| RECORDS PROVIDED |

=======

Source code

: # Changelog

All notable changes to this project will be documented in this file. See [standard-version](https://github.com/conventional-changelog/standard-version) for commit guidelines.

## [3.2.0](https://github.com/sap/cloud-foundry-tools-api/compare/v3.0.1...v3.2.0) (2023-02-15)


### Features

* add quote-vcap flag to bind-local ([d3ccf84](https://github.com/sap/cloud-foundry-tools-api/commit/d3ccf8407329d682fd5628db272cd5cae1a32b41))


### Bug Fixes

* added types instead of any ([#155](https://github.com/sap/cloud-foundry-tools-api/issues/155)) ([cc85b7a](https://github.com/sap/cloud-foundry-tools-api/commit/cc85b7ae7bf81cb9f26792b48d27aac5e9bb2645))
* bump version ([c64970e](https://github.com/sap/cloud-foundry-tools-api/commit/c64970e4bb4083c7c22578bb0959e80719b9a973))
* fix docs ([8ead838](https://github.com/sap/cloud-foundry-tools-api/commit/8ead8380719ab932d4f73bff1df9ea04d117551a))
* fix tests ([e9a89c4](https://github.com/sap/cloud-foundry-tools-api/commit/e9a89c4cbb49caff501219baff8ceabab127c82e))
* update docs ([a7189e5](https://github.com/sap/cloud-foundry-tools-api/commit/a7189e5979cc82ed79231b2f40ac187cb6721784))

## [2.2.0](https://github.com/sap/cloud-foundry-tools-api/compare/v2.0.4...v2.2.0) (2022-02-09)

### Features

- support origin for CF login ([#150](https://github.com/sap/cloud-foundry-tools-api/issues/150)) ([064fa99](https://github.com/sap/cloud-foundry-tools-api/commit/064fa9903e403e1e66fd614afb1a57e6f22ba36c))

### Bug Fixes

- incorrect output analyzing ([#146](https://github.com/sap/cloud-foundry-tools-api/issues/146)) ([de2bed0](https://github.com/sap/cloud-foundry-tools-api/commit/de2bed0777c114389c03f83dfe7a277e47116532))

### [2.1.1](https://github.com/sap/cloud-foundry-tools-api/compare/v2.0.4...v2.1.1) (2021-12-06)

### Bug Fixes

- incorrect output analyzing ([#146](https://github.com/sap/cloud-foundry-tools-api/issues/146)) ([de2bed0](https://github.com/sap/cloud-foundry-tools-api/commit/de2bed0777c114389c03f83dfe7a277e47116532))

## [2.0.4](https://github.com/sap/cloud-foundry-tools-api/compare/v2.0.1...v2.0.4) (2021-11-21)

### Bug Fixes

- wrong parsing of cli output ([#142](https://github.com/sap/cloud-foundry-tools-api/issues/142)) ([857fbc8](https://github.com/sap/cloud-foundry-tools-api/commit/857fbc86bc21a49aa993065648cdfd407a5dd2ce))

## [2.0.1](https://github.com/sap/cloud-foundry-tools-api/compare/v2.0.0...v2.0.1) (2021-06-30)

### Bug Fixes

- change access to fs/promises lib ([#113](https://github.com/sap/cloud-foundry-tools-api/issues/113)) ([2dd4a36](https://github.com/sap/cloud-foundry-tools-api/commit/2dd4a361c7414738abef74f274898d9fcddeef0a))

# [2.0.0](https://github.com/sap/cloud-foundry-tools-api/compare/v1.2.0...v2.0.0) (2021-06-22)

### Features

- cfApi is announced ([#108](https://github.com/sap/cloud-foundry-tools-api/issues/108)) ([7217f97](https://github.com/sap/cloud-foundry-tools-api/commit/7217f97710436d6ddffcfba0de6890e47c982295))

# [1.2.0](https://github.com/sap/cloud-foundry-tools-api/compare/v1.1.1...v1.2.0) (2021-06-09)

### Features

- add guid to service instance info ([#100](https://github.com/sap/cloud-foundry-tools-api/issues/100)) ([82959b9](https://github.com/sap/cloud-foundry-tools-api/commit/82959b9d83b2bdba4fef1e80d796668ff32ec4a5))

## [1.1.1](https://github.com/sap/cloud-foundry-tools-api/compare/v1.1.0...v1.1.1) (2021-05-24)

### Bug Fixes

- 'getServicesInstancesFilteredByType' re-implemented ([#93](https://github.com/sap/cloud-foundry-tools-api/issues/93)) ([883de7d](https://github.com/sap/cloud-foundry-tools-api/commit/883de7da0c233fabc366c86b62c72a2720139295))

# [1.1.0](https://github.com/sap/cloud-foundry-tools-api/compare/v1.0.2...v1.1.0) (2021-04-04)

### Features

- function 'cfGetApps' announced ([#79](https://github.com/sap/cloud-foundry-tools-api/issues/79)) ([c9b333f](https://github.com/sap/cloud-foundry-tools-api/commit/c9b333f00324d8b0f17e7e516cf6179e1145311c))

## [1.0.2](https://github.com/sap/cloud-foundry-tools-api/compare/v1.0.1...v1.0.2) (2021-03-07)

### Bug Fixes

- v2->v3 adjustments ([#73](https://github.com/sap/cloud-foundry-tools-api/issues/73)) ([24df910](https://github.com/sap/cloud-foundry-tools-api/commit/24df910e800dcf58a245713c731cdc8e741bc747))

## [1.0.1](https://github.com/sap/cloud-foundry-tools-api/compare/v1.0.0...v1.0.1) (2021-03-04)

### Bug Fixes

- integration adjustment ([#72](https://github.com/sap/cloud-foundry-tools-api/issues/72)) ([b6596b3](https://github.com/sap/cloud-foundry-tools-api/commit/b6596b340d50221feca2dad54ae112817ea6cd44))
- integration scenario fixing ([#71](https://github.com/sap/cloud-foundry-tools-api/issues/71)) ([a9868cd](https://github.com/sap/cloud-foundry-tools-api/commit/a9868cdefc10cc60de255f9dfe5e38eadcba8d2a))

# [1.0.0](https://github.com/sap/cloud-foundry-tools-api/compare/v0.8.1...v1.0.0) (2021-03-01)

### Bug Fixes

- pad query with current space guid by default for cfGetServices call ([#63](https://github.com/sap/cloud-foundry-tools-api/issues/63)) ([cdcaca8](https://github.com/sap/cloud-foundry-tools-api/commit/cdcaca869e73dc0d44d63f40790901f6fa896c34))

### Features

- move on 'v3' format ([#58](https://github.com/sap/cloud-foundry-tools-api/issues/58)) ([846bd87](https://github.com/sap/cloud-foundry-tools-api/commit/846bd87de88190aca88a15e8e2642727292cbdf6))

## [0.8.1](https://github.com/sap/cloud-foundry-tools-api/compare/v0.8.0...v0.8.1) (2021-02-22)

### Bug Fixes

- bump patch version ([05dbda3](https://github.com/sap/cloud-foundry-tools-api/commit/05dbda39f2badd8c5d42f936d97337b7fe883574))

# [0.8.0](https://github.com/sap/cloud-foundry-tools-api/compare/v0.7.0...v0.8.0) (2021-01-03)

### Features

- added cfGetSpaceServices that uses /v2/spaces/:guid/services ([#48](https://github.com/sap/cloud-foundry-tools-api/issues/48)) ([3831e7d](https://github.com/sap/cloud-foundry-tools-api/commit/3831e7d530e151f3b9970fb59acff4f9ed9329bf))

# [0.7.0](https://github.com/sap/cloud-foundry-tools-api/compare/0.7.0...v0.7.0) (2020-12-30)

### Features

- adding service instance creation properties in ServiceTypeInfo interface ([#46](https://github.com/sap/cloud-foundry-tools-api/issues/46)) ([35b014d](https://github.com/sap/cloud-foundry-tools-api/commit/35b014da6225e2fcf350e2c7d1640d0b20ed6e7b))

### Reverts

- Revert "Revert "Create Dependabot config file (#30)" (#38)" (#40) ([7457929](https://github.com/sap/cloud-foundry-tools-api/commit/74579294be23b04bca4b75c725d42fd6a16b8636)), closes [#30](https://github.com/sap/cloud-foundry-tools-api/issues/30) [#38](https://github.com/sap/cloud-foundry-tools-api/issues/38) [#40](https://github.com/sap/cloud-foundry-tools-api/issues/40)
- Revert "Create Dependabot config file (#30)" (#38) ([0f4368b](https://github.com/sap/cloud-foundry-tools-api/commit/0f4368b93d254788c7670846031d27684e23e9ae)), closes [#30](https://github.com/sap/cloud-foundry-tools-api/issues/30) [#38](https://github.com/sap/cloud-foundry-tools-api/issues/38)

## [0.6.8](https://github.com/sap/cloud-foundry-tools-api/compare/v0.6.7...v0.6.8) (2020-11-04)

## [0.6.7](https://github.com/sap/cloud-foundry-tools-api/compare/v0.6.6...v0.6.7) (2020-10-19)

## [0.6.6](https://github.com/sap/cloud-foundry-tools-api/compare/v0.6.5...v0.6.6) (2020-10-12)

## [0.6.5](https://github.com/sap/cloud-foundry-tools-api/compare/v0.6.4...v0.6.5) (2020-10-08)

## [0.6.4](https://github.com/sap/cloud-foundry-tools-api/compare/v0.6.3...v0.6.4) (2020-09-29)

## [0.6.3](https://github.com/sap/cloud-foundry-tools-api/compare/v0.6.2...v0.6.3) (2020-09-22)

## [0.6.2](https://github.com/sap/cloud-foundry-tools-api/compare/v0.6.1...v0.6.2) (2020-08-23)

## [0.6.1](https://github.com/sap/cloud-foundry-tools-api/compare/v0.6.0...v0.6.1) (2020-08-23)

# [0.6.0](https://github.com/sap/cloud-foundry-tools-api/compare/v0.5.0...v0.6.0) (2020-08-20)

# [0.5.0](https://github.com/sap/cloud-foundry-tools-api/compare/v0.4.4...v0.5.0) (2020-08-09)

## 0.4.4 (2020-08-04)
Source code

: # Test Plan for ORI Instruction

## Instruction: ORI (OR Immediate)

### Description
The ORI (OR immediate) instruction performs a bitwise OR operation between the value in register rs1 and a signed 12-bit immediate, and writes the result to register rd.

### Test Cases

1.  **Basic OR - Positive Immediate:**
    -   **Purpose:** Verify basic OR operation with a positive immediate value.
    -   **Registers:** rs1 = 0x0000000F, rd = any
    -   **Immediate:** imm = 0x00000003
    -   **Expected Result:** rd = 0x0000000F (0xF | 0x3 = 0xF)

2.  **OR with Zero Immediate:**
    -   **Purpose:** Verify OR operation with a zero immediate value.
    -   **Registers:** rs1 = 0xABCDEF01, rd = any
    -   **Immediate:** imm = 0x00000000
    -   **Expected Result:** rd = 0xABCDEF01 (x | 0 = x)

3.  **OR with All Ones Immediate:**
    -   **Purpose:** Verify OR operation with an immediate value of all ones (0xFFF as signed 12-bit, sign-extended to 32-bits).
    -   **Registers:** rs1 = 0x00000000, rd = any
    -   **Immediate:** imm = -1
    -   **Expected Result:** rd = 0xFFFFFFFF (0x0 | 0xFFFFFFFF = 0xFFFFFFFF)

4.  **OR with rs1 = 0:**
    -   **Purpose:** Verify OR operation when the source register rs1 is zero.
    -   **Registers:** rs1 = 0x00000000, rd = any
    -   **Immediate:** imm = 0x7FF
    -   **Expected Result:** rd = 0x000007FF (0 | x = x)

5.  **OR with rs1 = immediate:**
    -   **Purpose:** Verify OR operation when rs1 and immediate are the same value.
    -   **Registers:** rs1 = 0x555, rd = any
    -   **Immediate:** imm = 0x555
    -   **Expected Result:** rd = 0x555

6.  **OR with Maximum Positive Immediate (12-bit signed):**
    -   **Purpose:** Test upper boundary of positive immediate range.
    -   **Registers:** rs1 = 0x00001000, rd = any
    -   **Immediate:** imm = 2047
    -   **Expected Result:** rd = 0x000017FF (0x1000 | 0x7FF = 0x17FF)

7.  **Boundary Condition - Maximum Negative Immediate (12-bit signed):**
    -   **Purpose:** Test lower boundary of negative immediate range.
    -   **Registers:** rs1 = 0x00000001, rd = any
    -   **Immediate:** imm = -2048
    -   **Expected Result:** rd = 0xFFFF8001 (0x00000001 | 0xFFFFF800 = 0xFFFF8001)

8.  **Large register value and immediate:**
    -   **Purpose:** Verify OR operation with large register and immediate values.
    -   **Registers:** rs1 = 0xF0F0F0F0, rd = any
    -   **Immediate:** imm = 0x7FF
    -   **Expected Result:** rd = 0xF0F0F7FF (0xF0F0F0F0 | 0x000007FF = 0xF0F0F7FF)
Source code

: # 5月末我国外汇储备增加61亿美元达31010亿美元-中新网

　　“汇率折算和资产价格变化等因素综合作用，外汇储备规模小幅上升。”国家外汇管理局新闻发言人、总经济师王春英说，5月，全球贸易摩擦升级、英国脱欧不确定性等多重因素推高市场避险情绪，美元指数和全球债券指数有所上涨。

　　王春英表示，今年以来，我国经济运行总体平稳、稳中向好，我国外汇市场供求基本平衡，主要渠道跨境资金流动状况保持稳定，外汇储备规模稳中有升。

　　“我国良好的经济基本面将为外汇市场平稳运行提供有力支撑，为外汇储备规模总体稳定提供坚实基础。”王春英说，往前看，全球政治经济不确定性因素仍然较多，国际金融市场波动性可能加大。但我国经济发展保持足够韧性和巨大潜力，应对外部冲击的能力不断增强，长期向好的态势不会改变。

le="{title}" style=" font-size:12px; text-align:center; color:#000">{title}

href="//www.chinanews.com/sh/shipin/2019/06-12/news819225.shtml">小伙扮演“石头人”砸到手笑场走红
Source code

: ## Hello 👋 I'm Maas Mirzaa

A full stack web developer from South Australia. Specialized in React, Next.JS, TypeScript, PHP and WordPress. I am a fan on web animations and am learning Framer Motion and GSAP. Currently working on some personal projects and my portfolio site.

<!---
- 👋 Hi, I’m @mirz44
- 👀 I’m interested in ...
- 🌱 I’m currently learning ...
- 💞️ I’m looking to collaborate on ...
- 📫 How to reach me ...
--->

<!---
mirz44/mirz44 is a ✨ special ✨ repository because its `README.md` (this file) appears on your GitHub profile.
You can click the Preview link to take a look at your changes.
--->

=======

Filter the preceding entries down to the lines with "Create".

- Revert "Revert "Create Dependabot config file (#30)" (#38)" (#40) ([7457929](https://github.com/sap/cloud-foundry-tools-api/commit/74579294be23b04bca4b75c725d42fd6a16b8636)), closes [#30](https://github.com/sap/cloud-foundry-tools-api/issues/30) [#38](https://github.com/sap/cloud-foundry-tools-api/issues/38) [#40](https://github.com/sap/cloud-foundry-tools-api/issues/40)
- Revert "Create Dependabot config file (#30)" (#38) ([0f4368b](https://github.com/sap/cloud-foundry-tools-api/commit/0f4368b93d254788c7670846031d27684e23e9ae)), closes [#30](https://github.com/sap/cloud-foundry-tools-api/issues/30) [#38](https://github.com/sap/cloud-foundry-tools-api/issues/38)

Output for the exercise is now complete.